Given the material below, output exactly the lines from the line with "Applying AI and" to the line with "- **Process Optimization", both ends included, and no other lines.

----- Given records -----

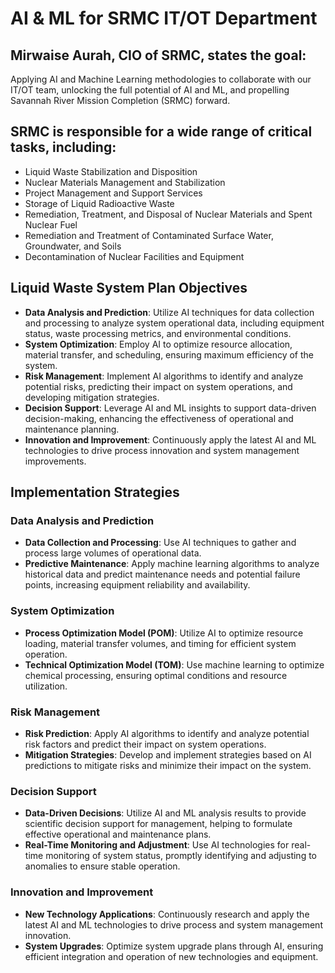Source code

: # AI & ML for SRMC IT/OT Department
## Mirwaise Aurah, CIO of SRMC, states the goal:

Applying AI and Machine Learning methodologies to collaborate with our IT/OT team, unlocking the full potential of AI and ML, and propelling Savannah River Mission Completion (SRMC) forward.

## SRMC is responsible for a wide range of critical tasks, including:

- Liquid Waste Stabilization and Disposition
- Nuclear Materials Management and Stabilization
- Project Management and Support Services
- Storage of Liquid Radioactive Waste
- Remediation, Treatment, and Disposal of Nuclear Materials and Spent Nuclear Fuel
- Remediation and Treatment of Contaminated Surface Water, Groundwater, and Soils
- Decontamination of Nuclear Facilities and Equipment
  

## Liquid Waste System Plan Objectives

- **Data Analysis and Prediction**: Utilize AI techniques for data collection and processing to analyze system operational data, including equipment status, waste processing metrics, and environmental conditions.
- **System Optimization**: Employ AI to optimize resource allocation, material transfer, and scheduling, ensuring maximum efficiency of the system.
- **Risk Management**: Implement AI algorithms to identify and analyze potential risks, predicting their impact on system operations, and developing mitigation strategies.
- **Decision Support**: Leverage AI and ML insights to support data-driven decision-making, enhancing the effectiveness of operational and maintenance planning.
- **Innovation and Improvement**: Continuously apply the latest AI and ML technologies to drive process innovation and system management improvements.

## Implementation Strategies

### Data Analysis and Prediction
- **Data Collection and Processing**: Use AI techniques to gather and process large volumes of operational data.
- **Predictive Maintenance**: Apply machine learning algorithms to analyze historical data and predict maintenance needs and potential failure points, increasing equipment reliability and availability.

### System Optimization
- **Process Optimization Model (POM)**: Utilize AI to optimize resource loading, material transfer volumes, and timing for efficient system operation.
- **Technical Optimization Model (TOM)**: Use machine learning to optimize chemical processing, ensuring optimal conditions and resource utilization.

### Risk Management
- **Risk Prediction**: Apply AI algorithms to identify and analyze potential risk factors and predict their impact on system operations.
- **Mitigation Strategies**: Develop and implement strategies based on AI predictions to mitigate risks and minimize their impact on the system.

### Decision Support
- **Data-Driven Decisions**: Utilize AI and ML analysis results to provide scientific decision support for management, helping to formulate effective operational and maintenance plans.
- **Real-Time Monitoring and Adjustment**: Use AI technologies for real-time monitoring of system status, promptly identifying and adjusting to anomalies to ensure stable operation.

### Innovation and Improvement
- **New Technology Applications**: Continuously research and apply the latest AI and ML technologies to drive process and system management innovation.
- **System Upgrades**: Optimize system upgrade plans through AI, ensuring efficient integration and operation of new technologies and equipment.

-----
----- Given records -----

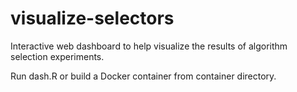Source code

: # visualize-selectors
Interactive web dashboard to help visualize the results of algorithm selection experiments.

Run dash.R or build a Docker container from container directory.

-----

* Exercise output *
Applying AI and Machine Learning methodologies to collaborate with our IT/OT team, unlocking the full potential of AI and ML, and propelling Savannah River Mission Completion (SRMC) forward.

## SRMC is responsible for a wide range of critical tasks, including:

- Liquid Waste Stabilization and Disposition
- Nuclear Materials Management and Stabilization
- Project Management and Support Services
- Storage of Liquid Radioactive Waste
- Remediation, Treatment, and Disposal of Nuclear Materials and Spent Nuclear Fuel
- Remediation and Treatment of Contaminated Surface Water, Groundwater, and Soils
- Decontamination of Nuclear Facilities and Equipment
  

## Liquid Waste System Plan Objectives

- **Data Analysis and Prediction**: Utilize AI techniques for data collection and processing to analyze system operational data, including equipment status, waste processing metrics, and environmental conditions.
- **System Optimization**: Employ AI to optimize resource allocation, material transfer, and scheduling, ensuring maximum efficiency of the system.
- **Risk Management**: Implement AI algorithms to identify and analyze potential risks, predicting their impact on system operations, and developing mitigation strategies.
- **Decision Support**: Leverage AI and ML insights to support data-driven decision-making, enhancing the effectiveness of operational and maintenance planning.
- **Innovation and Improvement**: Continuously apply the latest AI and ML technologies to drive process innovation and system management improvements.

## Implementation Strategies

### Data Analysis and Prediction
- **Data Collection and Processing**: Use AI techniques to gather and process large volumes of operational data.
- **Predictive Maintenance**: Apply machine learning algorithms to analyze historical data and predict maintenance needs and potential failure points, increasing equipment reliability and availability.

### System Optimization
- **Process Optimization Model (POM)**: Utilize AI to optimize resource loading, material transfer volumes, and timing for efficient system operation.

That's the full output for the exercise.